Le deuxième quatrain va renforcer cette impression. En effet, les termes plus tournées vers la forge ou la souffrance seront les plus nombreux » courroux, marteaux, tourmente, dureté, malheurs, enclume, trop violent, pleurs » pour « aise, étoffe, cœurs et apaise ». Le développement du premier champ lexical met donc bien en avant que l’objectif est d’insister sur la souffrance et la torture et non, comme la première grille le laissait croire de développer une image du désir.

L’opposition « eau » et « flamme » qui voit son développement dans les deux tercets, va diminuer l’importance du renvoi au vocabulaire de la souffrance.

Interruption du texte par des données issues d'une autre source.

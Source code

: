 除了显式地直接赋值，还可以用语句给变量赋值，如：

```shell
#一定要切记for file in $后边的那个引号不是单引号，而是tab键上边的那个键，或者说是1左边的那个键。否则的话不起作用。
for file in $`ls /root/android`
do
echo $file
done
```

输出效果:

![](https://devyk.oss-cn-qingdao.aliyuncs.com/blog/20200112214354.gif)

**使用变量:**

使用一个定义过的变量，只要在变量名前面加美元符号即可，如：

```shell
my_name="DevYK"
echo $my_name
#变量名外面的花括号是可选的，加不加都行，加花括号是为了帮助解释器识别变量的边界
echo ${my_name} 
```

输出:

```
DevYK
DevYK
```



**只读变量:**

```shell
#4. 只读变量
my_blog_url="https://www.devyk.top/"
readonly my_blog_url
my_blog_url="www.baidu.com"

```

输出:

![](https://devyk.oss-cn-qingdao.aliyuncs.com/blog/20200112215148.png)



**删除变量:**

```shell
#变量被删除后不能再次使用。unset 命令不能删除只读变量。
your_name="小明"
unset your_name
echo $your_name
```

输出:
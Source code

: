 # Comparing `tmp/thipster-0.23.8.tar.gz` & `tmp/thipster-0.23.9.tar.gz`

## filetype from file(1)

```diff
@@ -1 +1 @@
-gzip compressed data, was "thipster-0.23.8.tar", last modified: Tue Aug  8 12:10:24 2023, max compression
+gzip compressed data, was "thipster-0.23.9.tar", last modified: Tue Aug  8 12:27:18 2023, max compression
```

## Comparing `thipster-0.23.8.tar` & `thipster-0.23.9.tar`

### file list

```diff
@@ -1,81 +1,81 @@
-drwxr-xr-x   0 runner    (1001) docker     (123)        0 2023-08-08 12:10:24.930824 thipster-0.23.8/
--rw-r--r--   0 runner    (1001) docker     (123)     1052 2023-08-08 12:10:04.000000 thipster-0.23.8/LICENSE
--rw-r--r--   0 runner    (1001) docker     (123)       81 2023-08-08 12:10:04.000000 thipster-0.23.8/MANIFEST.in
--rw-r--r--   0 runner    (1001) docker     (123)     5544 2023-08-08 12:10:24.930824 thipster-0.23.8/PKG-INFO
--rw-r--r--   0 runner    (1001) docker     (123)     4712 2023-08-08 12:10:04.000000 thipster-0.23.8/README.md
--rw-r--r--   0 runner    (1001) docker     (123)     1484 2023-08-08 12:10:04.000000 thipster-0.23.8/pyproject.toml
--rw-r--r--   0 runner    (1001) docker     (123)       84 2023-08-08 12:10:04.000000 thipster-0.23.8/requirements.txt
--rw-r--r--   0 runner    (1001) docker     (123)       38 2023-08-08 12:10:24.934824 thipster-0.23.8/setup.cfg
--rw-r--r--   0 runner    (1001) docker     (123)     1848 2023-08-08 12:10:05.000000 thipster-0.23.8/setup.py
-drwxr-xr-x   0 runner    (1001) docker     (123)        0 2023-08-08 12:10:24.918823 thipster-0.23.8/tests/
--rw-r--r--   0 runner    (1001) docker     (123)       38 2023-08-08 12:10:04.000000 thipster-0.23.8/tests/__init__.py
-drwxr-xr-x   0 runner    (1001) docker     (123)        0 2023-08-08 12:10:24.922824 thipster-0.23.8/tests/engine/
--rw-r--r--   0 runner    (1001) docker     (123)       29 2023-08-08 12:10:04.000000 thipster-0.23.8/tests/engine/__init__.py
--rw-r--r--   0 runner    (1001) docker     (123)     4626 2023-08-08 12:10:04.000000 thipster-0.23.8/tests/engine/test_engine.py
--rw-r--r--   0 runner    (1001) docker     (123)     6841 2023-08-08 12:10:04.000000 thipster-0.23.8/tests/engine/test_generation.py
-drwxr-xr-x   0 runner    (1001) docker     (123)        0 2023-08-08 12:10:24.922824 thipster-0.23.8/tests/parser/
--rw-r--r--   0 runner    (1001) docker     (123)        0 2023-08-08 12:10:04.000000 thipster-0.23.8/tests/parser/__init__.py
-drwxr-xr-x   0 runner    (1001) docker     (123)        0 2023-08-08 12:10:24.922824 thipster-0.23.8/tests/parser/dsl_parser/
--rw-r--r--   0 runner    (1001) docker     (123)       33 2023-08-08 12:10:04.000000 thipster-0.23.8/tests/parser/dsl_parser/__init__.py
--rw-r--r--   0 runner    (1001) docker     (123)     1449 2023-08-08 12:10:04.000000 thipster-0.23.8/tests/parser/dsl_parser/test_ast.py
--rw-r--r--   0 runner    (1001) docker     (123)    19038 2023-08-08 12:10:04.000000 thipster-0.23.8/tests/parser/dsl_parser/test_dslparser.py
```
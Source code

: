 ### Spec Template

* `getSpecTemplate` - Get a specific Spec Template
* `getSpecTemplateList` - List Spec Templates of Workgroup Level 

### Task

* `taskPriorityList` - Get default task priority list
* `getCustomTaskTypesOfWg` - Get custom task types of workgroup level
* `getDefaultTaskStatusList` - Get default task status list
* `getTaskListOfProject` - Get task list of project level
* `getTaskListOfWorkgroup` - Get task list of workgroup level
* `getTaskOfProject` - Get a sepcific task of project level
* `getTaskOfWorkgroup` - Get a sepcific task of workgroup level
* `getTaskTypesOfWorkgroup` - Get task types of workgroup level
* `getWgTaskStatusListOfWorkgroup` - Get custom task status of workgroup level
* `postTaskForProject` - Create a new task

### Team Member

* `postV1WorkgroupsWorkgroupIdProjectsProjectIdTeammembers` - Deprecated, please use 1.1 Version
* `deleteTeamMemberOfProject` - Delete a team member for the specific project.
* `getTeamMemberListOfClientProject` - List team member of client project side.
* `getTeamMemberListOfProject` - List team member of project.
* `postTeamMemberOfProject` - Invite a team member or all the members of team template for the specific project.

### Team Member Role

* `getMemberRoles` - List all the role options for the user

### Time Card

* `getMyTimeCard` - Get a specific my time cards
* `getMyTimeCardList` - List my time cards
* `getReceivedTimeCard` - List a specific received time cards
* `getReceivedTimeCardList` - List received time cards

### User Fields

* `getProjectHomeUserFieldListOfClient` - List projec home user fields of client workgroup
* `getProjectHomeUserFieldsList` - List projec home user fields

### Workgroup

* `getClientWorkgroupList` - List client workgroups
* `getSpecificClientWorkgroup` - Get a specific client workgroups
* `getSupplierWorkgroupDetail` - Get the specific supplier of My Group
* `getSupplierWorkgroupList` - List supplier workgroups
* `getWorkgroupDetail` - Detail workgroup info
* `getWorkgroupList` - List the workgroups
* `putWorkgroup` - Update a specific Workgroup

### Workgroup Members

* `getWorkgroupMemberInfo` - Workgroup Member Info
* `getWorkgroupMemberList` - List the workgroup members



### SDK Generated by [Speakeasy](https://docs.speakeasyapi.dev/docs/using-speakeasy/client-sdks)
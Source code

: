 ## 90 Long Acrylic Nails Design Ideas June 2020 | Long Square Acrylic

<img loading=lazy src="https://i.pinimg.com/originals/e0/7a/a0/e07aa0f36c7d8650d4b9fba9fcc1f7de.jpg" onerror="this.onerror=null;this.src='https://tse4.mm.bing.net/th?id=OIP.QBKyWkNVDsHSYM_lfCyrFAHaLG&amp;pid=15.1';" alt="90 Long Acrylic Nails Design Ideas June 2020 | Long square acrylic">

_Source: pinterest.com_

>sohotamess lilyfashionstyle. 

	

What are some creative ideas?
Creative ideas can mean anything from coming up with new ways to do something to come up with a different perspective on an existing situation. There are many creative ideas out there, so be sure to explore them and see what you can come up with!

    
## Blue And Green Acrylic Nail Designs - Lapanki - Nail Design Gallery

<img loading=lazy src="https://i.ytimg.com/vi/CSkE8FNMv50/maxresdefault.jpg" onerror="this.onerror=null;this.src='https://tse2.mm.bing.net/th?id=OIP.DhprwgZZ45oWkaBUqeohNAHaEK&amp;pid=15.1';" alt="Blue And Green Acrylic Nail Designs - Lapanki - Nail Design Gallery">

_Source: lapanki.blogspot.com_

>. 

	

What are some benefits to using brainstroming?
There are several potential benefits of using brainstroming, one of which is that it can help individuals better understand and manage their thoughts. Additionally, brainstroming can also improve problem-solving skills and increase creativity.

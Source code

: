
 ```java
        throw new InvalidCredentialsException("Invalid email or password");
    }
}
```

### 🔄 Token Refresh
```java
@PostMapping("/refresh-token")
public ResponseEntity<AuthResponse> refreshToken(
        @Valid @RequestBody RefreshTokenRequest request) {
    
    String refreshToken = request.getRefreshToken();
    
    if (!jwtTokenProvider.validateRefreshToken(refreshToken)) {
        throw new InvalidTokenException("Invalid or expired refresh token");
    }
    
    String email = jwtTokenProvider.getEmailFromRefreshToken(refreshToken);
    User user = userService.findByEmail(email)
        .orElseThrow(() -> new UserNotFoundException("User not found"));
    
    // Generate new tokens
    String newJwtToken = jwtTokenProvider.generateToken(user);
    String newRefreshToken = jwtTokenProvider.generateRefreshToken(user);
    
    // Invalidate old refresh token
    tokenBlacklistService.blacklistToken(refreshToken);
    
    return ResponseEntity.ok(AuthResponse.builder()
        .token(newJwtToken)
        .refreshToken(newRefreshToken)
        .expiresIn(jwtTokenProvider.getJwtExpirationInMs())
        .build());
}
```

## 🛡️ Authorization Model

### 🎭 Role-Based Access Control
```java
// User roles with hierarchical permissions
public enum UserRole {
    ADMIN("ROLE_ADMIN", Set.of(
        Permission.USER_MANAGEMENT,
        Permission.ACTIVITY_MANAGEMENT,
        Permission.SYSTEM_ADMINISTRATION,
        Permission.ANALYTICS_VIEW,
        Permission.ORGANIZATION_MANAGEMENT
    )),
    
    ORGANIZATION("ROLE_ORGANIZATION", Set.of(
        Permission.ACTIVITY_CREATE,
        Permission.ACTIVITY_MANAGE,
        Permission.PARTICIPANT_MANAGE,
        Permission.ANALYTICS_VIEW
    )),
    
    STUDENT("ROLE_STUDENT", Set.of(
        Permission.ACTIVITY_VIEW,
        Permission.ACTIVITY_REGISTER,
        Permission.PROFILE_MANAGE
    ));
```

Ici, il s’agit de se jouer de la torture, en cherchant l’apaisement dans les larmes abondantes. Ces larmes, logique suite de la souffrance, deviennent une arme contre la représentation de la souffrance que représente le feu, lié, dans les quatrains précédents à la torture. Le champ lexical de l’eau et des larmes:{« mouillant », « eau », « pleurs », « noiera », « arroser »} et celui du feu {« brûle », « rengrège », « feu », flamme », « m’embraser », « feu » « enflamme », « fournaise »} sont en opposition {« apaisant », « amortir », « sortiront sur »}Et, nous l’avons vu, le dernier vers donne la victoire à l’eau, malgré al supériorité numérale du feu.

Ainsi, en observant au plus près la distribution des mots, voyons-nous qu’Agrippa d’Aubigné a d’abord cherché à mettre en avant la condamnation plus que le désir et la purification par les larmes plus que la souffrance. C’est le premier poème de cette séquence lié au registre érotique de la poésie. On découvre, finalement, qu’ici, la pulsion de vie que représente l’érotisme, cité dans le poème sous la forme « l’enfant » est travaillée pour être trompée et ne vise pas le plaisir du lecteur.